After a seller was unsuccessful in obtaining title insurance as required under the sales contract, it returned the buyer’s earnest money and canceled the contract. The buyer filed suit, seeking performance of the contract.
The case is Saticoy Bay LLC d/b/a Saticoy Bay LLC Series 3834 Windansea St., a Nevada Limited Liability Company; and Iyad Haddad v. Farah Feda; and Nimratdip Deo (Supreme Court of Nevada, No. 84451).
Saticoy Bay and Iyad Haddad contracted with Farah Feda and Nimratdip Deo to sell residential property. The contract was contingent on Saticoy obtaining title insurance. Saticoy sought title insurance from an insurer who ultimately refused to issue a policy because it believed that the property was encumbered by a second deed of trust in addition to the first deed of trust.
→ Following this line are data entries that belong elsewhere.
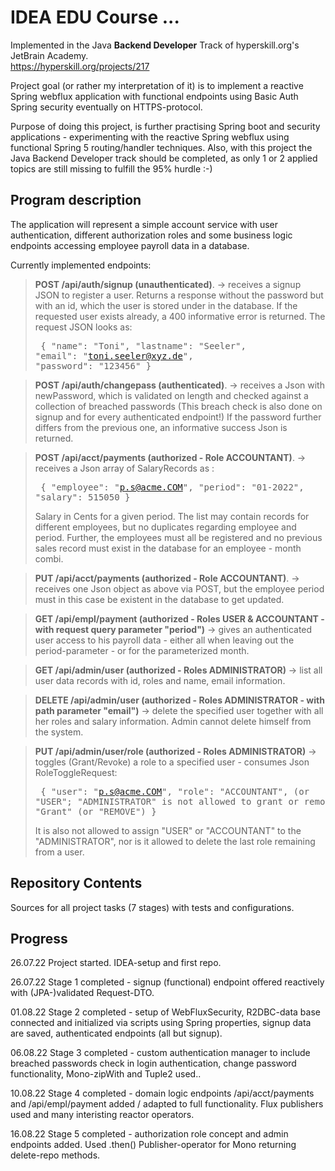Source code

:# IDEA EDU Course ...

Implemented in the Java <b>Backend Developer</b> Track of hyperskill.org's JetBrain Academy.<br>
https://hyperskill.org/projects/217

Project goal (or rather my interpretation of it) is to implement a reactive Spring webflux application with functional endpoints
using Basic Auth Spring security eventually on HTTPS-protocol.

Purpose of doing this project, is further practising Spring boot and security applications - experimenting with the reactive 
Spring webflux using functional Spring 5 routing/handler techniques. Also, with this project the Java Backend Developer track
should be completed, as only 1 or 2 applied topics are still missing to fulfill the 95% hurdle :-)

## Program description

The application will represent a simple account service with user authentication, different authorization roles
and some business logic endpoints accessing employee payroll data in a database.

Currently implemented endpoints:

> <b>POST /api/auth/signup (unauthenticated)</b>. -> receives a signup JSON to register a user. Returns a response without the password
but with an id, which the user is stored under in the database. If the requested user exists already, a 400 informative error
is returned.
The request JSON looks as:<pre>
{
    "name": "Toni",
    "lastname": "Seeler",
    "email": "toni.seeler@xyz.de",
    "password": "123456"
}</pre>

> <b>POST /api/auth/changepass (authenticated)</b>. -> receives a Json with newPassword, which is validated on length and checked
against a collection of breached passwords (This breach check is also done on signup and for every authenticated endpoint!)
If the password further differs from the previous one, an informative success Json is returned.

> <b>POST /api/acct/payments (authorized - Role ACCOUNTANT)</b>. -> receives a Json array of SalaryRecords as :<pre>
{
    "employee": "p.s@acme.COM",
    "period": "01-2022",
    "salary": 515050
}</pre>
Salary in Cents for a given period. The list may contain records for different employees, but no duplicates
regarding employee and period. Further, the employees must all be registered and no previous sales record
must exist in the database for an employee - month combi.

> <b>PUT /api/acct/payments (authorized - Role ACCOUNTANT)</b>. -> receives one Json object as above via POST, but the employee
period must in this case be existent in the database to get updated.

> <b>GET /api/empl/payment (authorized - Roles USER & ACCOUNTANT - with request query parameter "period")</b> -> gives an authenticated user
access to his payroll data - either all when leaving out the period-parameter - or for the parameterized month.

> <b>GET /api/admin/user (authorized - Roles ADMINISTRATOR)</b> -> list all user data records with id, roles
and name, email information.

> <b>DELETE /api/admin/user (authorized - Roles ADMINISTRATOR - with path parameter "email")</b> -> delete the specified
user together with all her roles and salary information. Admin cannot delete himself from the system.

> <b>PUT /api/admin/user/role (authorized - Roles ADMINISTRATOR)</b> -> toggles (Grant/Revoke) a role to
a specified user - consumes Json RoleToggleRequest:<pre>
{
    "user": "p.s@acme.COM",
    "role": "ACCOUNTANT",   (or "USER"; "ADMINISTRATOR" is not allowed to grant or remove) 
    "operation": "Grant"    (or "REMOVE")
}</pre> It is also not allowed to assign "USER" or "ACCOUNTANT" to the "ADMINISTRATOR", nor is it allowed
to delete the last role remaining from a user.

[//]: # (Project was completed on xx.0d.22.)

## Repository Contents

Sources for all project tasks (7 stages) with tests and configurations.

## Progress

26.07.22 Project started. IDEA-setup and first repo.

26.07.22 Stage 1 completed - signup (functional) endpoint offered reactively with (JPA-)validated Request-DTO.

01.08.22 Stage 2 completed - setup of WebFluxSecurity, R2DBC-data base connected and initialized via scripts using
Spring properties, signup data are saved, authenticated endpoints (all but signup).

06.08.22 Stage 3 completed - custom authentication manager to include breached passwords check in login authentication,
change password functionality, Mono-zipWith and Tuple2 used..

10.08.22 Stage 4 completed - domain logic endpoints /api/acct/payments and /api/empl/payment added / adapted to
full functionality. Flux publishers used and many interisting reactor operators.

16.08.22 Stage 5 completed - authorization role concept and admin endpoints added. Used .then() Publisher-operator
for Mono<Void> returning delete-repo methods.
Because it was unable to obtain title insurance, Saticoy returned Feda’s earnest money deposit and canceled the contract. Feda then filed suit seeking, among other things, specific performance of the contract. The lower court granted summary judgment and ordered Saticoy to convey the property to Feda per the terms of the contract. Saticoy appealed.
The appellate court affirmed the lower court’s decision.
“Saticoy contends that the district court erred in rejecting its frustration-of-purpose defense. We disagree,” the court stated. “This defense ‘does not apply if the unforeseen contingency is one which the promisor should have foreseen, and for which he should have provided.’ Here, Saticoy should have provided for the possibility that a single title insurer would not provide insurance, and it could have easily rectified this situation by consulting a second or even third insurer. Or, as Feda points out, Saticoy could have filed third-party claims against the first title insurer and the second deed of trust beneficiary in the underlying action seeking a declaration that the second deed of trust was no longer secured by the property.
“In any event, Saticoy’s frustration-of-purpose defense lacks merit because ‘[i]t is not enough that the transaction has become less profitable for the affected party,’” the court continued. “Here, the record indicates that even if Saticoy paid off the loan securing the second deed of trust, it still would have stood to make a roughly $112,000 profit based on its acquisition of the subject property for roughly $10,000 at the HOA foreclosure sale. Accordingly, we are not persuaded that the district court erred in rejecting Saticoy’s frustration-of-purpose defense.”